[Start of section]

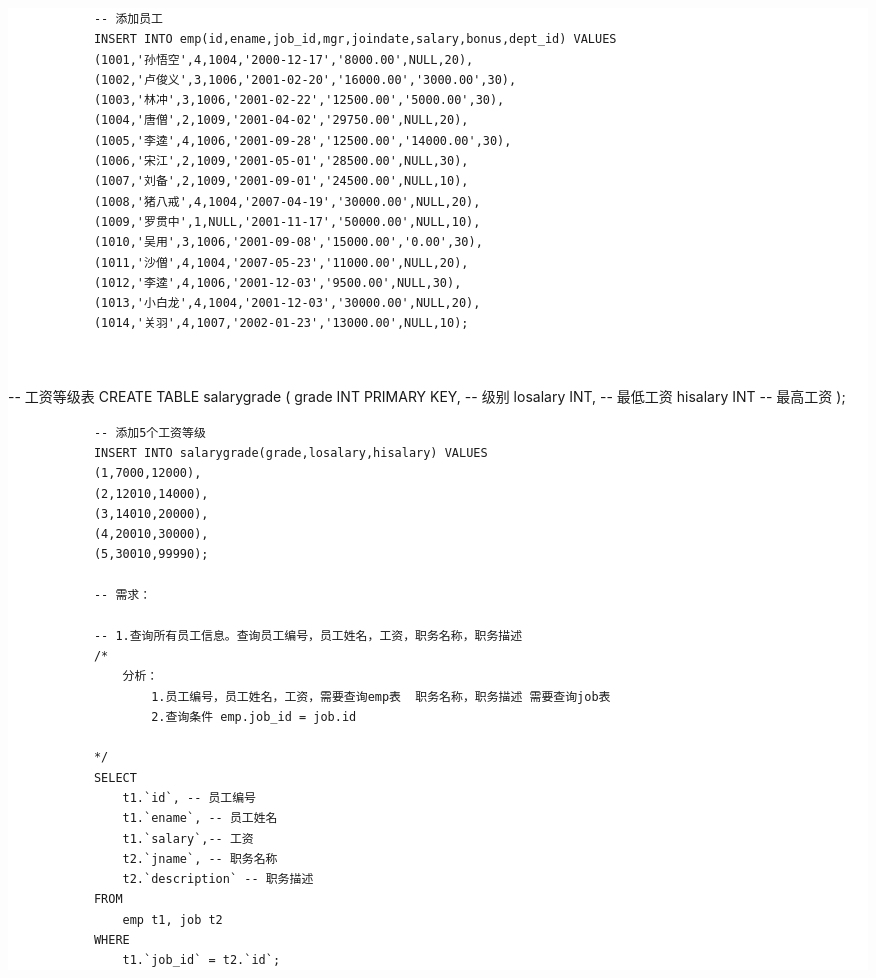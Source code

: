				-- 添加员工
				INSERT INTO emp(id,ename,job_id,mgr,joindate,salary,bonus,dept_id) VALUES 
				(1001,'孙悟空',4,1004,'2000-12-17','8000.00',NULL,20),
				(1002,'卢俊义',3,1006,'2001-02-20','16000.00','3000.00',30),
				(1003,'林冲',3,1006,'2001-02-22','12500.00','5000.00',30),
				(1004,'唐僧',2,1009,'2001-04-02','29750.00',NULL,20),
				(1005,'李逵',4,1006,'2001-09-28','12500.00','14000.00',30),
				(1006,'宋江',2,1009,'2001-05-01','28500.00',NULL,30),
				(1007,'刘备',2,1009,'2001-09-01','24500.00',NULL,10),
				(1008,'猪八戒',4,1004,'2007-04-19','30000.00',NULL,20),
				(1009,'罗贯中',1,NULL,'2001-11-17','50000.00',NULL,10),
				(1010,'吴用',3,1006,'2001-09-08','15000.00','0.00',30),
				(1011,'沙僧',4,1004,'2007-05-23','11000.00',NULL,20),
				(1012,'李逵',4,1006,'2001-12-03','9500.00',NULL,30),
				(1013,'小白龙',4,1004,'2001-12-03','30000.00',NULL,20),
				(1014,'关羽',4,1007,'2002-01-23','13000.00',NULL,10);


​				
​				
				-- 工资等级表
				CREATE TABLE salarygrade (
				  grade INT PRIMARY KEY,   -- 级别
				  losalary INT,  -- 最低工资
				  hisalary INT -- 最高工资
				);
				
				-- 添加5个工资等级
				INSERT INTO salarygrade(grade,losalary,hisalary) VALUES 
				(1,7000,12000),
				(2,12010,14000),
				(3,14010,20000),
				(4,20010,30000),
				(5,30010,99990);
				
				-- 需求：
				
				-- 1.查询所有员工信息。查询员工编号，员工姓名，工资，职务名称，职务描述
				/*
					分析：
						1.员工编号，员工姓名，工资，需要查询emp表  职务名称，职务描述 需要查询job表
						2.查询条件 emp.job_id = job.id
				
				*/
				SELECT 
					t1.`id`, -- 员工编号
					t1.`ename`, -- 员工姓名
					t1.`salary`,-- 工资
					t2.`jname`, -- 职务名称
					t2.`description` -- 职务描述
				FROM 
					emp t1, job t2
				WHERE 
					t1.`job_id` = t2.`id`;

[End of section]
[Start of section]

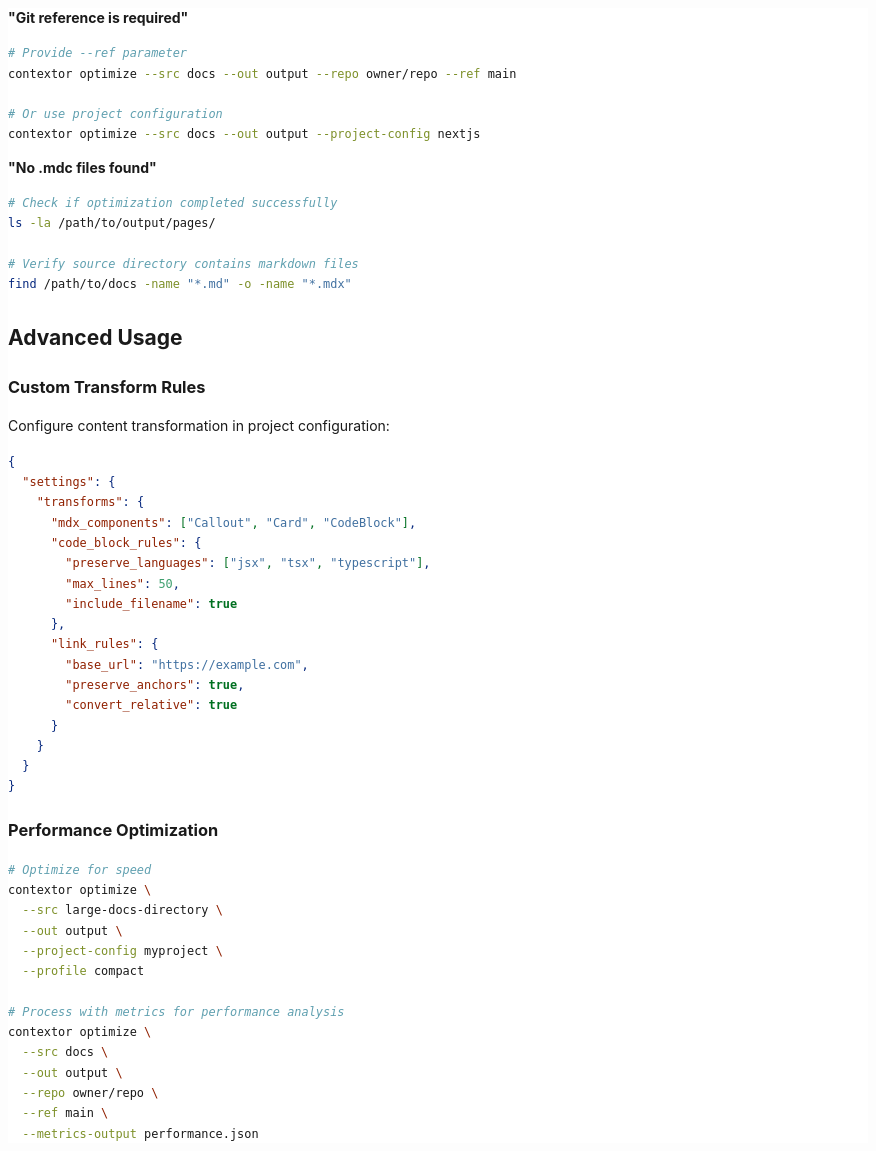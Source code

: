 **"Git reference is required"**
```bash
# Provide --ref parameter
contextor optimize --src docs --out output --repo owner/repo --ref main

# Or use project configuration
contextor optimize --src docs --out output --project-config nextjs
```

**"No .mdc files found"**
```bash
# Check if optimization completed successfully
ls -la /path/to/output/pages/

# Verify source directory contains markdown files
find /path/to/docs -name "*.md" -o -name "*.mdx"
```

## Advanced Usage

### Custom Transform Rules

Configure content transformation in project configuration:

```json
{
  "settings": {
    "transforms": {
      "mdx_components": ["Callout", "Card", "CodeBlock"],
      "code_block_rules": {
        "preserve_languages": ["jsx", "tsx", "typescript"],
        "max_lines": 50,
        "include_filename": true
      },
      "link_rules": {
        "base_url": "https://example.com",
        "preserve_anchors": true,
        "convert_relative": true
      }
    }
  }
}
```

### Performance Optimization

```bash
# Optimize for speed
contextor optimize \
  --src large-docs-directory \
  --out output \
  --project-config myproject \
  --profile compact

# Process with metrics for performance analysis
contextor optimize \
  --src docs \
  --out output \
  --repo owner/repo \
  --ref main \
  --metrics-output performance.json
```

[End of section]

TASK DIRECTIONS ->
Please copy each line of the records above that holds the word "project".

RESULT OF THIS EXERCISE ->
# Or use project configuration
contextor optimize --src docs --out output --project-config nextjs
Configure content transformation in project configuration:
  --project-config myproject \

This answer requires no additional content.